When I was first in the Ituri Forest, I Noticed there were many kinds of plantains grown in the gardens there They varied by size and shape. One version seemed to have numerous black spots on the outside. When asking what it was called, I found its name was the same as the variety without the black spots. Eventually, someone realized that I was asking the wrong question, and gave me the explanation I was unknowingly looking for: “The ones with the black spots were the ones at a certain ripening stage during a storm in which rocks made of water in the form of what you call ice cream, sort of”
That is how you say “hail damage” in a tropical country in a a shared language with limited vocabulary in that shared language for frozen things.

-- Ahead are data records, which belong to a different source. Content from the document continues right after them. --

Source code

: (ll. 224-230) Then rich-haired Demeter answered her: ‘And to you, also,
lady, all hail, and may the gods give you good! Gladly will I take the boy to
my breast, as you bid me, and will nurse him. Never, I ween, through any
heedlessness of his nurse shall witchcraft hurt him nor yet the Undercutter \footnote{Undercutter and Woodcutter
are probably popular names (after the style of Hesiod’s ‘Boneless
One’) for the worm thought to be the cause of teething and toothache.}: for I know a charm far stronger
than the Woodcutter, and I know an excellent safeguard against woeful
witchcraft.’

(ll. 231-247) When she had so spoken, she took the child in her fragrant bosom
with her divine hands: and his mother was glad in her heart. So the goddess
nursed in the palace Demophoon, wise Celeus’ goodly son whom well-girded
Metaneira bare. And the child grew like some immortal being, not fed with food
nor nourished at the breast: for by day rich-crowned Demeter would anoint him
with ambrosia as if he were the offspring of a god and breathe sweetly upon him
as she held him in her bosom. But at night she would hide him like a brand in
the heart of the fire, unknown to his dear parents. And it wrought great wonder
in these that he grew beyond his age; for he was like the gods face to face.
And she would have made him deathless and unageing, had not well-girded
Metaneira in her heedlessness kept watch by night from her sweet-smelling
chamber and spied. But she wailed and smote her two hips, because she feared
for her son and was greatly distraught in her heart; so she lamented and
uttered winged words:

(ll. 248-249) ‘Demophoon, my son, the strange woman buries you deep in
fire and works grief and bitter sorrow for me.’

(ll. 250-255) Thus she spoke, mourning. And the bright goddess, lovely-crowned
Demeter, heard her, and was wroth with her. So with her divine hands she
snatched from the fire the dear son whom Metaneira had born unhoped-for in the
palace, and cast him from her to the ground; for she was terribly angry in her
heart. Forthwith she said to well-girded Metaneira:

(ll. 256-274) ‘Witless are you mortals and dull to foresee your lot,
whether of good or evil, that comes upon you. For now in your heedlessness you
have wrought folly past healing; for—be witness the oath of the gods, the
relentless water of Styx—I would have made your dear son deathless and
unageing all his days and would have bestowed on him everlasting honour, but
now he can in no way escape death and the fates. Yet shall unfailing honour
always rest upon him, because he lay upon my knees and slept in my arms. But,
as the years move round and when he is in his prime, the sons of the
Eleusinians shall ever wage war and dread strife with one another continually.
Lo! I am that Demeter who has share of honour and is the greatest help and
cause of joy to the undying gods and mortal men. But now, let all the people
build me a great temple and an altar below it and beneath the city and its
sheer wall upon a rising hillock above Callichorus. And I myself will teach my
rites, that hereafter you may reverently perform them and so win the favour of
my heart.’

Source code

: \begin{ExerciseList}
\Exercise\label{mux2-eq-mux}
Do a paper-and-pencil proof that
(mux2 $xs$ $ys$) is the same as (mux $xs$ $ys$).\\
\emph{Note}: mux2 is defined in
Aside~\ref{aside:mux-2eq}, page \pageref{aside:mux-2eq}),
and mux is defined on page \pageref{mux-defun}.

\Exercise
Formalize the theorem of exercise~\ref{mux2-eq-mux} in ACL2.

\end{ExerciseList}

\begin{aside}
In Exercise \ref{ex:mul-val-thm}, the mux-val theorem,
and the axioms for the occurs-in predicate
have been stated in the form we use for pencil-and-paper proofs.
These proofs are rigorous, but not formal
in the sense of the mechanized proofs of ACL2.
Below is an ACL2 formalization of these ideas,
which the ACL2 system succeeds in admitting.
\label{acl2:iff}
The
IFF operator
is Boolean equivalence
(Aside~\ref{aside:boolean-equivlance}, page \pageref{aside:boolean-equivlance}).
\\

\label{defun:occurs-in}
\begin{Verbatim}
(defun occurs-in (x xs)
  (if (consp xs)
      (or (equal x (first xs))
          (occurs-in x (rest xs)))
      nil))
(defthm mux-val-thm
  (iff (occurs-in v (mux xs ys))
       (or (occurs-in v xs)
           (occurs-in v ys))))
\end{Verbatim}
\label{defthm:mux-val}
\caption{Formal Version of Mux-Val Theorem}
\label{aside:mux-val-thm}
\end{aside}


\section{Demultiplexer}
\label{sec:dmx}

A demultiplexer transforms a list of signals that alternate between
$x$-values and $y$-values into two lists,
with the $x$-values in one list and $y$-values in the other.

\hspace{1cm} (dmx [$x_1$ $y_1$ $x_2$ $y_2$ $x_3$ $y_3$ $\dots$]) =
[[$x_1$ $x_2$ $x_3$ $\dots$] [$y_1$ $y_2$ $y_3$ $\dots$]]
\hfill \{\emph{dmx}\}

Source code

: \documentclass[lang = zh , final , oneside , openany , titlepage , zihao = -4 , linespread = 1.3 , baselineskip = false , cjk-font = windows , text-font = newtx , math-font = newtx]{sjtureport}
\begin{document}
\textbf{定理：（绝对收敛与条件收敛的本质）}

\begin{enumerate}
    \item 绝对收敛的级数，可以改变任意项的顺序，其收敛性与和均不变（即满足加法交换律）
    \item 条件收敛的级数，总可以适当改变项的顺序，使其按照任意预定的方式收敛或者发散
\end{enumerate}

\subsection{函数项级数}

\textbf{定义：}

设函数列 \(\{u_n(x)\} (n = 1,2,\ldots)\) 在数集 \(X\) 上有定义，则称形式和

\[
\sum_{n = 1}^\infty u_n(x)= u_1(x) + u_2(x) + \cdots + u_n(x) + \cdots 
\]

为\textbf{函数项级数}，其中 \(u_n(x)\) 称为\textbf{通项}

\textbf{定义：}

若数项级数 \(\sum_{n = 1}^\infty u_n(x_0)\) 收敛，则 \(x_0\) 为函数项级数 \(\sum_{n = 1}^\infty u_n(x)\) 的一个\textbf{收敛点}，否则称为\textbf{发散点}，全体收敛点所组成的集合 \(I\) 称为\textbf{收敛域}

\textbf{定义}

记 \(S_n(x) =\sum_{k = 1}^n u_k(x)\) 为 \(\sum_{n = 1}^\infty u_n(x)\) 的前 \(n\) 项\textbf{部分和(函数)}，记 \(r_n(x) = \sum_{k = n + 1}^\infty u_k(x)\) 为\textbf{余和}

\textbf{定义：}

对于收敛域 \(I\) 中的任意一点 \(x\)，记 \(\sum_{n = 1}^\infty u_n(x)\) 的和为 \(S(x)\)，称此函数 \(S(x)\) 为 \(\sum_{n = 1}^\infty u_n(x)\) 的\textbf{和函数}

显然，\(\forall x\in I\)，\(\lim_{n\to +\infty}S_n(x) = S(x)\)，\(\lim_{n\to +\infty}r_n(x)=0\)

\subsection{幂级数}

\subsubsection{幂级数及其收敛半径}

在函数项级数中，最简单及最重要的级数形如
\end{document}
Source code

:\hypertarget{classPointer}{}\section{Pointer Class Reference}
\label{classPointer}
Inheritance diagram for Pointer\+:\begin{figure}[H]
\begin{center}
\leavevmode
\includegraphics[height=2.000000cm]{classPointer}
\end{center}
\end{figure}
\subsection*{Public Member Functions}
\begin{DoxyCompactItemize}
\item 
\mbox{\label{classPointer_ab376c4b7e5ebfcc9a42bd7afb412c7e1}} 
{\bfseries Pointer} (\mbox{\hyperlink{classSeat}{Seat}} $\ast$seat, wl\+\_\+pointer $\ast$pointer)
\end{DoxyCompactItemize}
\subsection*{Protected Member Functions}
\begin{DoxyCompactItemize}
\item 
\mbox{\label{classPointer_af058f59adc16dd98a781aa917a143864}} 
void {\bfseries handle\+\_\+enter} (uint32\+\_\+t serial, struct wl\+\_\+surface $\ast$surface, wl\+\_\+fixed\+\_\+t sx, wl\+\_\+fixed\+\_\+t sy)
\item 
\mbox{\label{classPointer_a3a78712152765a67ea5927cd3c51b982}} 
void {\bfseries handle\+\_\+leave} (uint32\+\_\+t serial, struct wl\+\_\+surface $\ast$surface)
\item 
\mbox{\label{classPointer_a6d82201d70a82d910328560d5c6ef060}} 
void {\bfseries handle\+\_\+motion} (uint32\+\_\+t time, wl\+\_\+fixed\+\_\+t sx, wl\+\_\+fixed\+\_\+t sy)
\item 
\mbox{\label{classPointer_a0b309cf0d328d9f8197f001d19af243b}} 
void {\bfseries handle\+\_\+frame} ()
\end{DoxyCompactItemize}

Eventually, I got to see plenty of hail in the Ituri, and of course, we have it here as well. Now and then, in fact, the hail in Minnesota gets interesting. Here is a photograph of a storm last July that affected just a hundred acres or so of landscape out near Rice, on Route 10:
That’s Julia in the picture, and speaking of Julia, she just sent me this YouTube video of a different hail storm, down in Oklahoma five days ago:
OMG indeed.
Imagine living in a non-science based society in a region where hail storms happen to be rare, and then one of these suckers comes along. It happens you’re busy writing up the holy scriptures for your society, because you happen to be the holy scribe guy. This would probably get a chapter.